Combine hoisin sauce and next 7 ingredients (hoisin through garlic) in a small bowl; stir with a whisk.
Slice pork lengthwise, cutting to, but not through, other side. Open halves, laying pork flat. Sprinkle pork with salt and pepper. Add wood chips to grill. Place pork on grill rack coated with cooking spray; cook 5 minutes. Turn and baste pork with hoisin mixture; cook 5 minutes. Turn and baste pork with hoisin mixture; cook 5 minutes or until pork reaches 155 degrees or desired degree of doneness.
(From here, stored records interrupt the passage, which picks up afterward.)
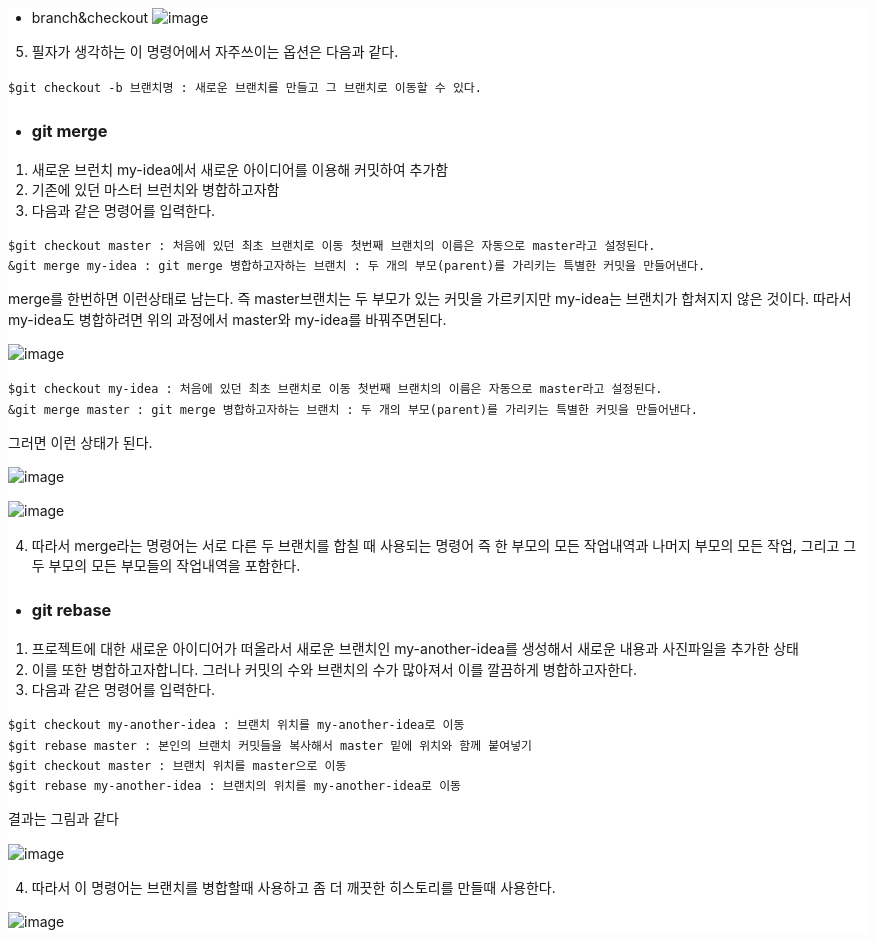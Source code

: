 * branch&checkout
![image](https://user-images.githubusercontent.com/53222742/117373676-a9e5b400-af06-11eb-858b-e043cd29ed91.png)

5. 필자가 생각하는 이 명령어에서 자주쓰이는 옵션은 다음과 같다.

```
$git checkout -b 브랜치명 : 새로운 브랜치를 만들고 그 브랜치로 이동할 수 있다.
```

* ### git merge

1. 새로운 브런치 my-idea에서 새로운 아이디어를 이용해 커밋하여 추가함
2. 기존에 있던 마스터 브런치와 병합하고자함
3. 다음과 같은 명령어를 입력한다.

```
$git checkout master : 처음에 있던 최초 브랜치로 이동 첫번째 브랜치의 이름은 자동으로 master라고 설정된다.
&git merge my-idea : git merge 병합하고자하는 브랜치 : 두 개의 부모(parent)를 가리키는 특별한 커밋을 만들어낸다.
```
merge를 한번하면 이런상태로 남는다. 즉 master브랜치는 두 부모가 있는 커밋을 가르키지만 my-idea는 브랜치가 합쳐지지 않은 것이다. 따라서 my-idea도 병합하려면 위의 과정에서 master와 my-idea를 바꿔주면된다.

![image](https://user-images.githubusercontent.com/53222742/117405795-26988280-af47-11eb-8941-433db477d17a.png)


```
$git checkout my-idea : 처음에 있던 최초 브랜치로 이동 첫번째 브랜치의 이름은 자동으로 master라고 설정된다.
&git merge master : git merge 병합하고자하는 브랜치 : 두 개의 부모(parent)를 가리키는 특별한 커밋을 만들어낸다.
```

그러면 이런 상태가 된다.

![image](https://user-images.githubusercontent.com/53222742/117406118-91e25480-af47-11eb-8cf3-a487ff59a363.png)

![image](https://user-images.githubusercontent.com/53222742/117406299-d79f1d00-af47-11eb-9bf4-0e6f0354cd29.png)

4. 따라서 merge라는 명령어는 서로 다른 두 브랜치를 합칠 때 사용되는 명령어 즉 한 부모의 모든 작업내역과 나머지 부모의 모든 작업, 그리고 그 두 부모의 모든 부모들의 작업내역을 포함한다.

* ### git rebase

1. 프로젝트에 대한 새로운 아이디어가 떠올라서 새로운 브랜치인 my-another-idea를 생성해서 새로운 내용과 사진파일을 추가한 상태
2. 이를 또한 병합하고자합니다. 그러나 커밋의 수와 브랜치의 수가 많아져서 이를 깔끔하게 병합하고자한다.
3. 다음과 같은 명령어를 입력한다.
```
$git checkout my-another-idea : 브랜치 위치를 my-another-idea로 이동
$git rebase master : 본인의 브랜치 커밋들을 복사해서 master 밑에 위치와 함께 붙여넣기
$git checkout master : 브랜치 위치를 master으로 이동 
$git rebase my-another-idea : 브랜치의 위치를 my-another-idea로 이동
```

결과는 그림과 같다

![image](https://user-images.githubusercontent.com/53222742/117415649-8137db80-af53-11eb-87ed-c990b2852d02.png)

4. 따라서 이 명령어는 브랜치를 병합할때 사용하고 좀 더 깨끗한 히스토리를 만들때 사용한다.

![image](https://user-images.githubusercontent.com/53222742/117417445-5058a600-af55-11eb-86e4-146817350381.png)

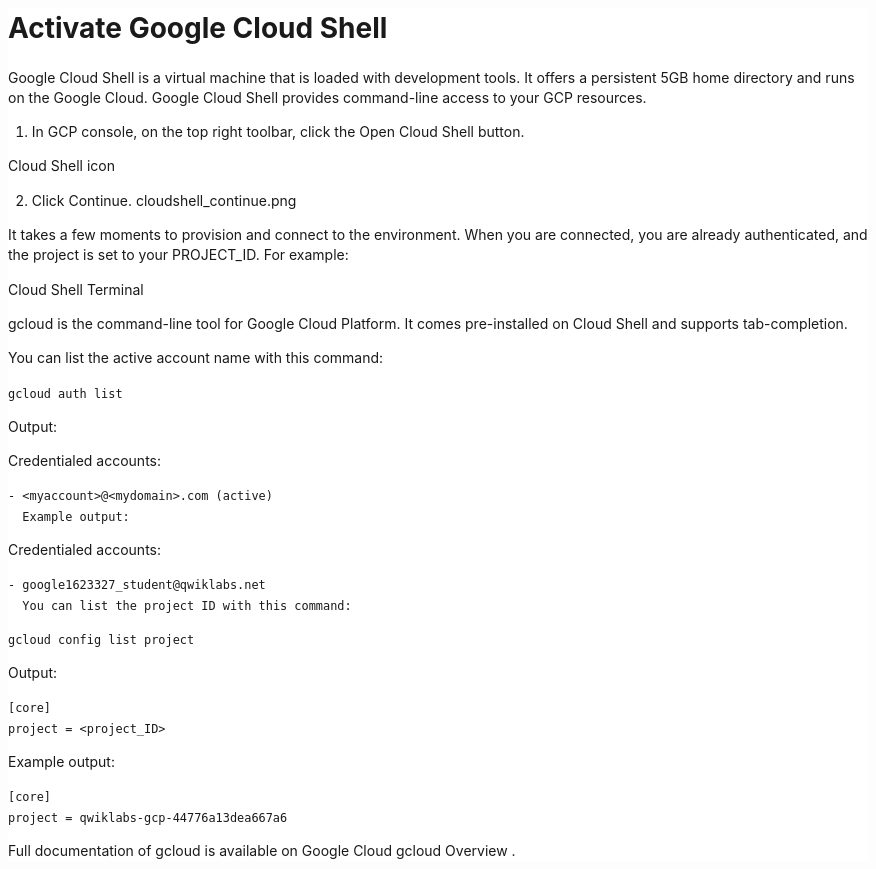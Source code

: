 # Activate Google Cloud Shell

Google Cloud Shell is a virtual machine that is loaded with development tools. It offers a persistent 5GB home directory and runs on the Google Cloud. Google Cloud Shell provides command-line access to your GCP resources.

1. In GCP console, on the top right toolbar, click the Open Cloud Shell button.

Cloud Shell icon

2. Click Continue. cloudshell_continue.png

It takes a few moments to provision and connect to the environment. When you are connected, you are already authenticated, and the project is set to your PROJECT_ID. For example:

Cloud Shell Terminal

gcloud is the command-line tool for Google Cloud Platform. It comes pre-installed on Cloud Shell and supports tab-completion.

You can list the active account name with this command:

```
gcloud auth list
```

Output:

Credentialed accounts:

```
- <myaccount>@<mydomain>.com (active)
  Example output:
```

Credentialed accounts:

```
- google1623327_student@qwiklabs.net
  You can list the project ID with this command:
```

```
gcloud config list project
```

Output:

```
[core]
project = <project_ID>
```

Example output:

```
[core]
project = qwiklabs-gcp-44776a13dea667a6
```

Full documentation of gcloud is available on Google Cloud gcloud Overview .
Let stand 5 minutes; cut pork into 1/2-inch slices.
Three-Fruit Salsa
1 cup finely chopped peeled cantaloupe
1 cup finely chopped peeled mango
1 cup sliced small strawberries
1/2 cup finely chopped seeded peeled cucumber
1/2 cup finely chopped green bell pepper
1/2 cup finely chopped red onion
1 1/2 tablespoons chopped fresh mint
1 tablespoon chopped fresh basil
2 tablespoons fresh lime juice
2 tablespoons finely chopped seeded jalapeno pepper
1 tablespoon honey
1/4 teaspoon salt
Combine all ingredients in a bowl; toss to combine. Serve salsa with a slotted spoon.